Today marks the anniversary of the release of the Keystone comedy Tango Tangles, co-starring Charlie Chaplin, Fatty Arbuckle and Ford Sterling, directed by Mack Sennett.
This is another of those Keystone films that improvise comedy in a real-life setting, in a real life situation, this time at a Venice (California) area dance hall. Arbuckle and Sterling play two musicians in the band. Chaplin plays a variation on his famous screen character; at this early stage, it was still in flux. Thus, while he plays a drunken masher whose behavior is an all respects recognizable as “Charlie”, he does so without the little mustache! An interesting and rare combination. He keeps muscling in on Arbuckle’s and Sterling’s girls with predictable results: fisticuffs. Sadly, this was Sterling’s last film with Chaplin; the former left Keystone to star in his own productions a few months later.
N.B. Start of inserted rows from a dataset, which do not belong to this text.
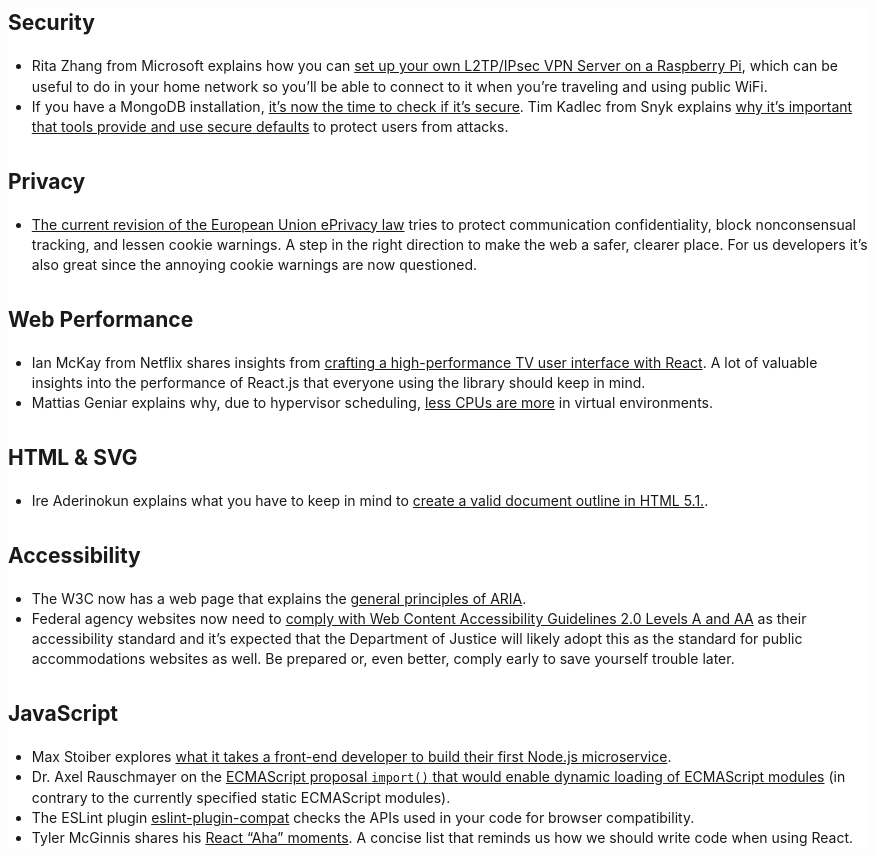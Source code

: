 ## Security

*   Rita Zhang from Microsoft explains how you can [set up your own L2TP/IPsec VPN Server on a Raspberry Pi](https://ritazh.com/setup-your-own-l2tp-vpn-server-with-raspberry-pi-170d3d4df04c), which can be useful to do in your home network so you’ll be able to connect to it when you’re traveling and using public WiFi.
*   If you have a MongoDB installation, [it’s now the time to check if it’s secure](https://www.mongodb.com/blog/post/how-to-avoid-a-malicious-attack-that-ransoms-your-data). Tim Kadlec from Snyk explains [why it’s important that tools provide and use secure defaults](https://snyk.io/blog/mongodb-hack-and-secure-defaults/) to protect users from attacks.</p>

## Privacy

*   [The current revision of the European Union ePrivacy law](https://www.theguardian.com/technology/2017/jan/10/whatsapp-facebook-google-privacy-rules-ec-european-directive) tries to protect communication confidentiality, block nonconsensual tracking, and lessen cookie warnings. A step in the right direction to make the web a safer, clearer place. For us developers it’s also great since the annoying cookie warnings are now questioned.

## Web Performance

*   Ian McKay from Netflix shares insights from [crafting a high-performance TV user interface with React](https://techblog.netflix.com/2017/01/crafting-high-performance-tv-user.html). A lot of valuable insights into the performance of React.js that everyone using the library should keep in mind.
*   Mattias Geniar explains why, due to hypervisor scheduling, [less CPUs are more](https://ma.ttias.be/virtual-environments-less-cpus/) in virtual environments.</p>

## HTML & SVG

*   Ire Aderinokun explains what you have to keep in mind to [create a valid document outline in HTML 5.1.](https://bitsofco.de/document-outlines-in-html-5-1/).</p>

## Accessibility

*   The W3C now has a web page that explains the [general principles of ARIA](https://w3c.github.io/aria-practices/examples/landmarks/).
*   Federal agency websites now need to [comply with Web Content Accessibility Guidelines 2.0 Levels A and AA](https://www.lexology.com/library/detail.aspx?g=e627e1be-eddf-44cb-9459-c8f72de48334&utm_term=&utm_content=buffer7c5a6&utm_medium=social&utm_source=twitter.com&utm_campaign=buffer) as their accessibility standard and it’s expected that the Department of Justice will likely adopt this as the standard for public accommodations websites as well. Be prepared or, even better, comply early to save yourself trouble later.</p>

## JavaScript

*   Max Stoiber explores [what it takes a front-end developer to build their first Node.js microservice](https://mxstbr.blog/2017/01/your-first-node-microservice/).
*   Dr. Axel Rauschmayer on the [ECMAScript proposal `import()` that would enable dynamic loading of ECMAScript modules](https://www.2ality.com/2017/01/import-operator.html) (in contrary to the currently specified static ECMAScript modules).
*   The ESLint plugin [eslint-plugin-compat](https://github.com/amilajack/eslint-plugin-compat) checks the APIs used in your code for browser compatibility.
*   Tyler McGinnis shares his [React “Aha” moments](https://tylermcginnis.com/react-aha-moments/). A concise list that reminds us how we should write code when using React.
Part of the pleasures of this film are documentary in nature: seeing all the real-life people dancing in the background, and even better watching their reactions to the behavior of the Keystone comedians. Sennett can’t control them of course; he’s not paying them. So they just go ahead and laugh at the free performance with little or no awareness that they’re part of the show themselves — still less that people would be watching them a century later.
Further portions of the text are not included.